Task goal: For the material below, return exactly the lines starting at the line containing "team) - $\tau$(results" and ending at the line containing "team) - $\tau$(corners", both ends included, and no others.

Materials provided:

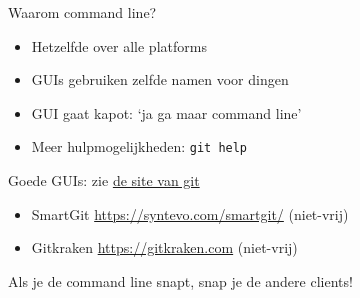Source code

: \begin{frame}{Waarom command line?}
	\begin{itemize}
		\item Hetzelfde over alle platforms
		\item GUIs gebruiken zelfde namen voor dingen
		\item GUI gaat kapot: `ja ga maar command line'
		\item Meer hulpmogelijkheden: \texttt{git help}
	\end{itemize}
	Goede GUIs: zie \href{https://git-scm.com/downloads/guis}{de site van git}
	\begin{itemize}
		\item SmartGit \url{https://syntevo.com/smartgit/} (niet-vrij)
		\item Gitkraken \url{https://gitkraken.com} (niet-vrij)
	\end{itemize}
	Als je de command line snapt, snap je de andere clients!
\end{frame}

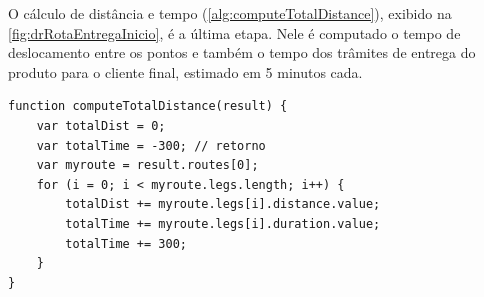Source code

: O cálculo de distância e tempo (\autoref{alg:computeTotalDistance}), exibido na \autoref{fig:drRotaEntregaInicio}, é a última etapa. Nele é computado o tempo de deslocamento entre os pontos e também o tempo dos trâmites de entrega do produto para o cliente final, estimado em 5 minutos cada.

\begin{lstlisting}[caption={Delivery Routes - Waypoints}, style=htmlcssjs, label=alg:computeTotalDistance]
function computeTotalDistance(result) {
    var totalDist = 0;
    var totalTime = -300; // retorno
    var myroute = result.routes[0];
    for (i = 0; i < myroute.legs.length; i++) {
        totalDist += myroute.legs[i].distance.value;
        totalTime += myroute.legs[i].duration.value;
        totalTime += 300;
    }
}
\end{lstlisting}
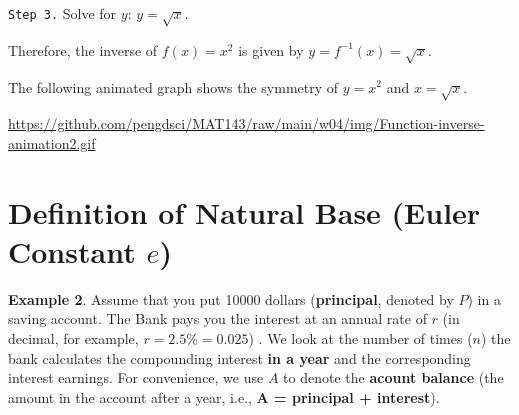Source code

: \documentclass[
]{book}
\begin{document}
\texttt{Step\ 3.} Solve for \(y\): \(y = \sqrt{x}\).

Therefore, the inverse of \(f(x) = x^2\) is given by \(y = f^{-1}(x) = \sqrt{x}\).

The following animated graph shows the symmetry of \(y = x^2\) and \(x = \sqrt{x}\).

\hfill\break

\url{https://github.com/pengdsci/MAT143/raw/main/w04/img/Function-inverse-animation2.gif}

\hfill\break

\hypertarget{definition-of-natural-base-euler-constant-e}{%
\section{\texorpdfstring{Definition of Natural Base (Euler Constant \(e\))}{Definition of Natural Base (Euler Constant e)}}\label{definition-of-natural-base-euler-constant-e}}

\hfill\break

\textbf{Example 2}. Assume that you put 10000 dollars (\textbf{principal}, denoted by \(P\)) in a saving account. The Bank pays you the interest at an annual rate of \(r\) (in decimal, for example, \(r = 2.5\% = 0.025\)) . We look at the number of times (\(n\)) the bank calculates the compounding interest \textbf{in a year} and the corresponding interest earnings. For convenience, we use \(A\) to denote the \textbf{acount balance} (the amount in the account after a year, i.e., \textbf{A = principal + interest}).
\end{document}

...

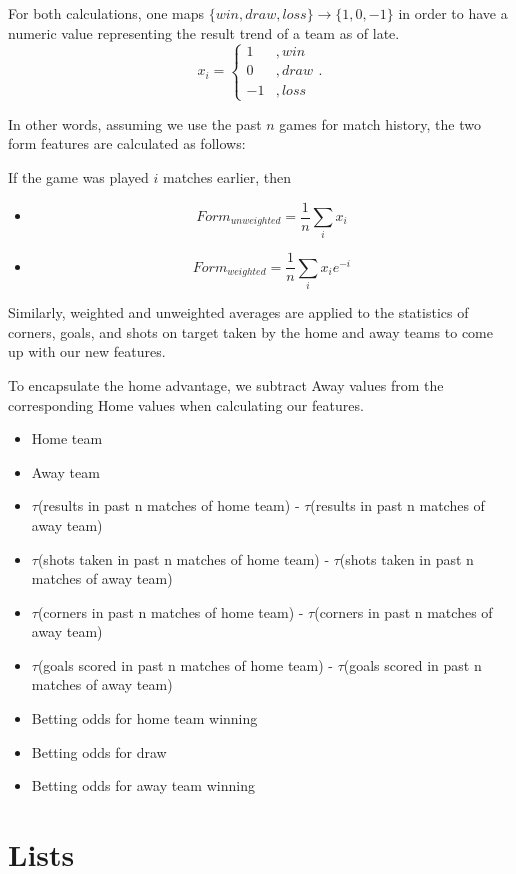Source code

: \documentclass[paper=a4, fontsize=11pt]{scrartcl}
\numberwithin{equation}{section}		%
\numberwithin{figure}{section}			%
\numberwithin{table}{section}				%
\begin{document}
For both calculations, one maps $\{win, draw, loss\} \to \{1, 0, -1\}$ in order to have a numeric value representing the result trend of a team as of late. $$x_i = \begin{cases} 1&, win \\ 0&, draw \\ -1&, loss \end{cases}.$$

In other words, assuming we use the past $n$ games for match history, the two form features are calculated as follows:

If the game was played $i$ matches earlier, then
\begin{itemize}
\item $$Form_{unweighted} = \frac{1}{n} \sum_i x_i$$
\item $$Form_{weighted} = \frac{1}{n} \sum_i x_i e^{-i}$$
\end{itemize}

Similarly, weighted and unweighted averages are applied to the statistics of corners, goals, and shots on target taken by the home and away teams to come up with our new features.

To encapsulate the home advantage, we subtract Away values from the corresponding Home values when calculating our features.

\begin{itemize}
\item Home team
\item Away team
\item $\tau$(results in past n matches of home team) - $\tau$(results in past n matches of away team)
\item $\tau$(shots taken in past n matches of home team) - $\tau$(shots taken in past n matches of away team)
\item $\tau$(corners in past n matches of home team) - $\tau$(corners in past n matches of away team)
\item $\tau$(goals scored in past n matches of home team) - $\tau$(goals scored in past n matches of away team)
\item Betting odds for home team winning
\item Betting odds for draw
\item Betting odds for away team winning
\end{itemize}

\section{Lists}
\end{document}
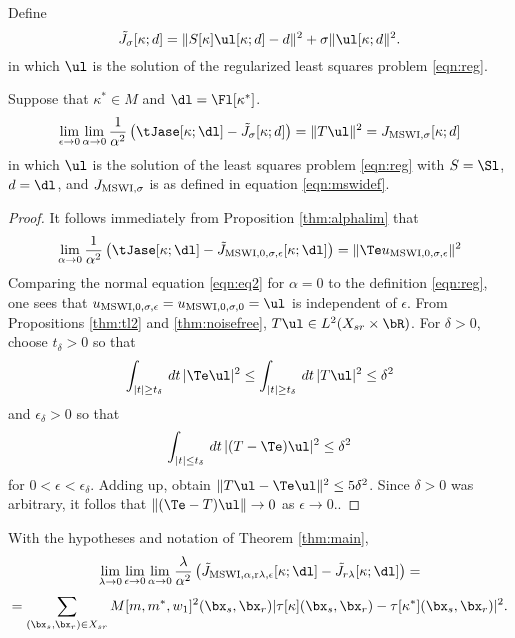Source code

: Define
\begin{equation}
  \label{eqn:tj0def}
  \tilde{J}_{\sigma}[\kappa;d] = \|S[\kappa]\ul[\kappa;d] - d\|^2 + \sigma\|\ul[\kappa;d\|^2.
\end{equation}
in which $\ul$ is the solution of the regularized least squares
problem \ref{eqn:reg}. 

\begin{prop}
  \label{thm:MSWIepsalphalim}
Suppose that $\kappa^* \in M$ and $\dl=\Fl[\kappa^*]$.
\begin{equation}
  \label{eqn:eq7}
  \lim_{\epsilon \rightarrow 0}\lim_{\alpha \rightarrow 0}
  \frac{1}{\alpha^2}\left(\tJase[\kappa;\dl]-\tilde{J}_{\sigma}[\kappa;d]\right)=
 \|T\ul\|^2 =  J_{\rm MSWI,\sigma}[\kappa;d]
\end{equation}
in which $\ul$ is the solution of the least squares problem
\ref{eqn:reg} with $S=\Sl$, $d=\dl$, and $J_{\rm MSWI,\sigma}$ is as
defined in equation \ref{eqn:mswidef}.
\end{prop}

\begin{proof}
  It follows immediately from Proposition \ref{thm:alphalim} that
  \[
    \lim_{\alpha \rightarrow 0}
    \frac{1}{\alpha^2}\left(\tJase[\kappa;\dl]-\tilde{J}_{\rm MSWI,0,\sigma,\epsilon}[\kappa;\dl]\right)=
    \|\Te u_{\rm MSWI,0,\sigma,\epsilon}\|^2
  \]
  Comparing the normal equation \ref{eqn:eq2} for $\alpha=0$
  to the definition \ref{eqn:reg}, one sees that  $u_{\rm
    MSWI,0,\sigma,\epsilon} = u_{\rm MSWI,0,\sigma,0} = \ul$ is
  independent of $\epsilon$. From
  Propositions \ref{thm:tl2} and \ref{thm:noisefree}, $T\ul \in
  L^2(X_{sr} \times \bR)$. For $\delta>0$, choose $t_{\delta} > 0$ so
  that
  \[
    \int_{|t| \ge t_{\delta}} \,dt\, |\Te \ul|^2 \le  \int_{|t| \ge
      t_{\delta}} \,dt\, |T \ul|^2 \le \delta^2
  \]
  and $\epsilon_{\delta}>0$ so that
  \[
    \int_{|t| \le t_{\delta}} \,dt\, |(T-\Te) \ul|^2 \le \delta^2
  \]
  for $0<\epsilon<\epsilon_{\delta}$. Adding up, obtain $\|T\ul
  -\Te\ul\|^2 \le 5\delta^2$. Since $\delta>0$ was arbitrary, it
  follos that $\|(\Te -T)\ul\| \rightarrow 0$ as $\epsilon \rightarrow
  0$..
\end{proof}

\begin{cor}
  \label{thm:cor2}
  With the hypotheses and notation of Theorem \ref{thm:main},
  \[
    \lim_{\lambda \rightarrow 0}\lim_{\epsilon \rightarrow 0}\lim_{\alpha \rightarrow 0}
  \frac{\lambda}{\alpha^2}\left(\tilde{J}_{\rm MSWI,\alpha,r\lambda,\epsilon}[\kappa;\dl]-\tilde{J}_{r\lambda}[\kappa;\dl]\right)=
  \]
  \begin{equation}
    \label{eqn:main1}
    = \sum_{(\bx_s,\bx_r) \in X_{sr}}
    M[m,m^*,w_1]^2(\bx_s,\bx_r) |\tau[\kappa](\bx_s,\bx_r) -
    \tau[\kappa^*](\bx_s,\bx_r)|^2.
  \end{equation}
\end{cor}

Result below:
\item $\tau$(results in past n matches of home team) - $\tau$(results in past n matches of away team)
\item $\tau$(shots taken in past n matches of home team) - $\tau$(shots taken in past n matches of away team)
\item $\tau$(corners in past n matches of home team) - $\tau$(corners in past n matches of away team)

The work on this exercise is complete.